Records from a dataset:
--- START ---
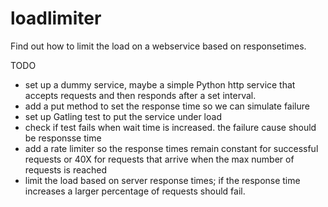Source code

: # loadlimiter

Find out how to limit the load on a webservice based on responsetimes.

TODO

- set up a dummy service, maybe a simple Python http service that accepts requests and then responds after a set interval.
- add a put method to set the response time so we can simulate failure
- set up Gatling test to put the service under load
- check if test fails when wait time is increased. the failure cause should be responsse time
- add a rate limiter so the response times remain constant for successful requests or 40X for requests that arrive when the max number of requests is reached
- limit the load based on server response times; if the response time increases a larger percentage of requests should fail.
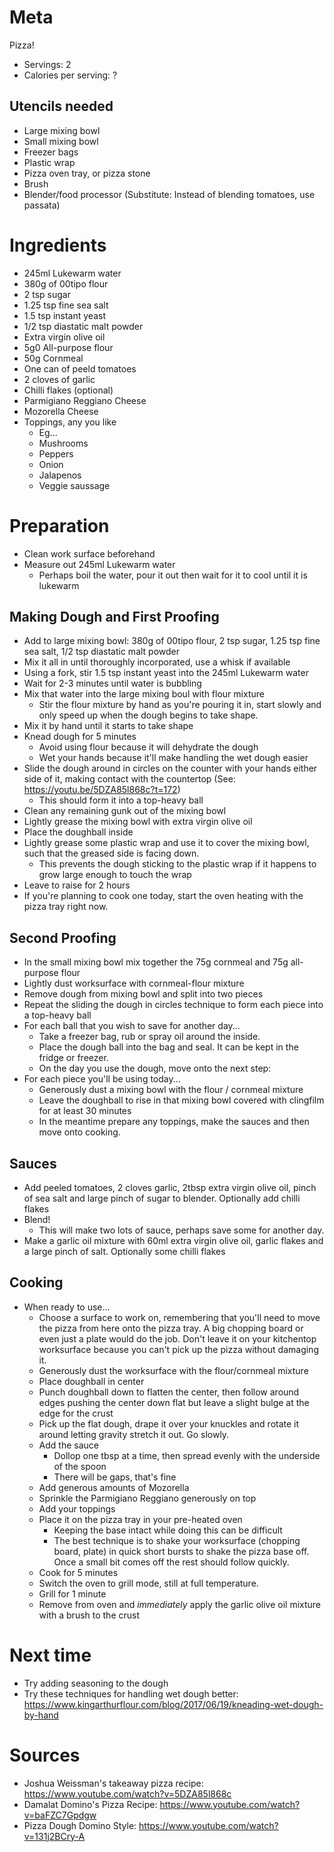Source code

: Meta
====

Pizza!

* Servings: 2
* Calories per serving: ?

Utencils needed
---------------

* Large mixing bowl
* Small mixing bowl
* Freezer bags
* Plastic wrap
* Pizza oven tray, or pizza stone
* Brush
* Blender/food processor (Substitute: Instead of blending tomatoes, use passata)

Ingredients
===========

* 245ml Lukewarm water
* 380g of 00tipo flour
* 2 tsp sugar
* 1.25 tsp fine sea salt
* 1.5 tsp instant yeast
* 1/2 tsp diastatic malt powder
* Extra virgin olive oil
* 5g0 All-purpose flour
* 50g Cornmeal
* One can of peeld tomatoes
* 2 cloves of garlic
* Chilli flakes (optional)
* Parmigiano Reggiano Cheese
* Mozorella Cheese
* Toppings, any you like
  * Eg...
  * Mushrooms
  * Peppers
  * Onion
  * Jalapenos
  * Veggie saussage

Preparation
===========

* Clean work surface beforehand
* Measure out 245ml Lukewarm water
  * Perhaps boil the water, pour it out then wait for it to cool until it is lukewarm

## Making Dough and First Proofing

* Add to large mixing bowl: 380g of 00tipo flour, 2 tsp sugar, 1.25 tsp fine sea salt, 1/2 tsp diastatic malt powder
* Mix it all in until thoroughly incorporated, use a whisk if available
* Using a fork, stir 1.5 tsp instant yeast into the 245ml Lukewarm water
* Wait for 2-3 minutes until water is bubbling
* Mix that water into the large mixing boul with flour mixture
  * Stir the flour mixture by hand as you're pouring it in, start slowly and only speed up when the dough begins to take shape.
* Mix it by hand until it starts to take shape
* Knead dough for 5 minutes
  * Avoid using flour because it will dehydrate the dough
  * Wet your hands because it'll make handling the wet dough easier
* Slide the dough around in circles on the counter with your hands either side of it, making contact with the countertop (See: https://youtu.be/5DZA85l868c?t=172)
  * This should form it into a top-heavy ball
* Clean any remaining gunk out of the mixing bowl
* Lightly grease the mixing bowl with extra virgin olive oil
* Place the doughball inside
* Lightly grease some plastic wrap and use it to cover the mixing bowl, such that the greased side is facing down.
  * This prevents the dough sticking to the plastic wrap if it happens to grow large enough to touch the wrap
* Leave to raise for 2 hours
* If you're planning to cook one today, start the oven heating with the pizza tray right now.

## Second Proofing

* In the small mixing bowl mix together the 75g cornmeal and 75g all-purpose flour
* Lightly dust worksurface with cornmeal-flour mixture
* Remove dough from mixing bowl and split into two pieces
* Repeat the sliding the dough in circles technique to form each piece into a top-heavy ball
* For each ball that you wish to save for another day...
  * Take a freezer bag, rub or spray oil around the inside.
  * Place the dough ball into the bag and seal. It can be kept in the fridge or freezer.
  * On the day you use the dough, move onto the next step:
* For each piece you'll be using today...
  * Generously dust a mixing bowl with the flour / cornmeal mixture
  * Leave the doughball to rise in that mixing bowl covered with clingfilm for at least 30 minutes
  * In the meantime prepare any toppings, make the sauces and then move onto cooking.

## Sauces

* Add peeled tomatoes, 2 cloves garlic, 2tbsp extra virgin olive oil, pinch of sea salt and large pinch of sugar to blender. Optionally add chilli flakes
* Blend!
  * This will make two lots of sauce, perhaps save some for another day.
* Make a garlic oil mixture with 60ml extra virgin olive oil, garlic flakes and a large pinch of salt. Optionally some chilli flakes

## Cooking

* When ready to use...
  * Choose a surface to work on, remembering that you'll need to move the pizza from here onto the pizza tray. A big chopping board or even just a plate would do the job. Don't leave it on your kitchentop worksurface because you can't pick up the pizza without damaging it.
  * Generously dust the worksurface with the flour/cornmeal mixture
  * Place doughball in center
  * Punch doughball down to flatten the center, then follow around edges pushing the center down flat but leave a slight bulge at the edge for the crust
  * Pick up the flat dough, drape it over your knuckles and rotate it around letting gravity stretch it out. Go slowly.
  * Add the sauce
    * Dollop one tbsp at a time, then spread evenly with the underside of the spoon
    * There will be gaps, that's fine
  * Add generous amounts of Mozorella
  * Sprinkle the Parmigiano Reggiano generously on top
  * Add your toppings
  * Place it on the pizza tray in your pre-heated oven
    * Keeping the base intact while doing this can be difficult
    * The best technique is to shake your worksurface (chopping board, plate) in quick short bursts to shake the pizza base off. Once a small bit comes off the rest should follow quickly.
  * Cook for 5 minutes
  * Switch the oven to grill mode, still at full temperature.
  * Grill for 1 minute
  * Remove from oven and _immediately_ apply the garlic olive oil mixture with a brush to the crust

Next time
=========

* Try adding seasoning to the dough
* Try these techniques for handling wet dough better: https://www.kingarthurflour.com/blog/2017/06/19/kneading-wet-dough-by-hand

Sources
=======

* Joshua Weissman's takeaway pizza recipe: https://www.youtube.com/watch?v=5DZA85l868c
* Damalat Domino's Pizza Recipe: https://www.youtube.com/watch?v=baFZC7Gpdgw
* Pizza Dough Domino Style: https://www.youtube.com/watch?v=131j2BCry-A
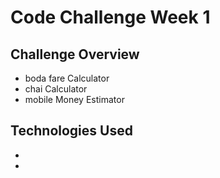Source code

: # Code Challenge Week 1
## Challenge Overview
- boda fare Calculator
- chai Calculator
- mobile Money Estimator
## Technologies Used
-
-

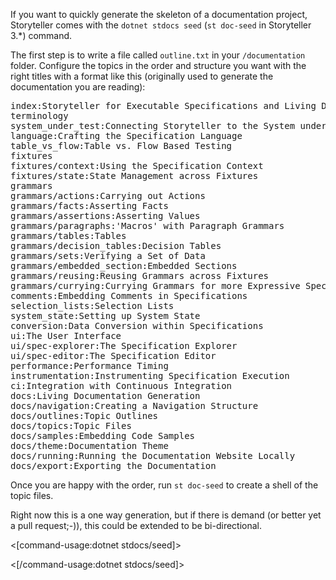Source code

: <!--Title:Topic Outlines-->
<!--Url:outlines-->

If you want to quickly generate the skeleton of a documentation project, Storyteller comes with the `dotnet stdocs seed` (`st doc-seed` in Storyteller 3.*) command. 

The first step is to write a file called `outline.txt` in your `/documentation` folder. Configure the topics in the order and structure you want with the right titles with a format like this (originally used to generate the documentation you are reading):

<pre>
index:Storyteller for Executable Specifications and Living Documentation
terminology
system_under_test:Connecting Storyteller to the System under Test
language:Crafting the Specification Language
table_vs_flow:Table vs. Flow Based Testing
fixtures
fixtures/context:Using the Specification Context
fixtures/state:State Management across Fixtures
grammars
grammars/actions:Carrying out Actions
grammars/facts:Asserting Facts
grammars/assertions:Asserting Values
grammars/paragraphs:'Macros' with Paragraph Grammars
grammars/tables:Tables
grammars/decision_tables:Decision Tables
grammars/sets:Verifying a Set of Data
grammars/embedded_section:Embedded Sections
grammars/reusing:Reusing Grammars across Fixtures
grammars/currying:Currying Grammars for more Expressive Specifications
comments:Embedding Comments in Specifications
selection_lists:Selection Lists
system_state:Setting up System State
conversion:Data Conversion within Specifications
ui:The User Interface
ui/spec-explorer:The Specification Explorer
ui/spec-editor:The Specification Editor
performance:Performance Timing
instrumentation:Instrumenting Specification Execution
ci:Integration with Continuous Integration
docs:Living Documentation Generation
docs/navigation:Creating a Navigation Structure
docs/outlines:Topic Outlines
docs/topics:Topic Files
docs/samples:Embedding Code Samples
docs/theme:Documentation Theme
docs/running:Running the Documentation Website Locally
docs/export:Exporting the Documentation
</pre>


Once you are happy with the order, run `st doc-seed` to create a shell of the topic files.

Right now this is a one way generation, but if there is demand (or better yet a pull request;-)), this could be extended to be bi-directional.


<[command-usage:dotnet stdocs/seed]>

<[/command-usage:dotnet stdocs/seed]>



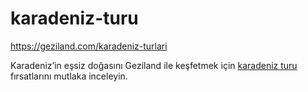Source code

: # karadeniz-turu
https://geziland.com/karadeniz-turlari


Karadeniz’in eşsiz doğasını Geziland ile keşfetmek için [karadeniz turu](https://geziland.com/karadeniz-turlari) fırsatlarını mutlaka inceleyin.
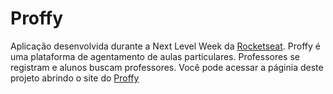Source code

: # Proffy

Aplicação desenvolvida durante a Next Level Week da [Rocketseat](https://rocketseat.com.br/). Proffy é uma plataforma de agentamento de aulas particulares. Professores se registram e alunos buscam professores. Você pode acessar a páginia deste projeto abrindo o site do [Proffy](https://thalesmacena.github.io/next-level-week-proffy/)
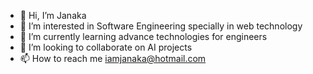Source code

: - 👋 Hi, I’m Janaka
- 👀 I’m interested in Software Engineering specially in web technology
- 🌱 I’m currently learning advance technologies for engineers
- 💞️ I’m looking to collaborate on AI projects
- 📫 How to reach me iamjanaka@hotmail.com

<!---
bajruwan/bajruwan is a ✨ special ✨ repository because its `README.md` (this file) appears on your GitHub profile.
You can click the Preview link to take a look at your changes.
--->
--- END ---
The task
The required answer is the run of lines above, starting at the line with "the flour/cornmeal mixture" and ending at the line with "your pre-heated oven", reproduced exactly with both ends.

Exercise output
  * Generously dust the worksurface with the flour/cornmeal mixture
  * Place doughball in center
  * Punch doughball down to flatten the center, then follow around edges pushing the center down flat but leave a slight bulge at the edge for the crust
  * Pick up the flat dough, drape it over your knuckles and rotate it around letting gravity stretch it out. Go slowly.
  * Add the sauce
    * Dollop one tbsp at a time, then spread evenly with the underside of the spoon
    * There will be gaps, that's fine
  * Add generous amounts of Mozorella
  * Sprinkle the Parmigiano Reggiano generously on top
  * Add your toppings
  * Place it on the pizza tray in your pre-heated oven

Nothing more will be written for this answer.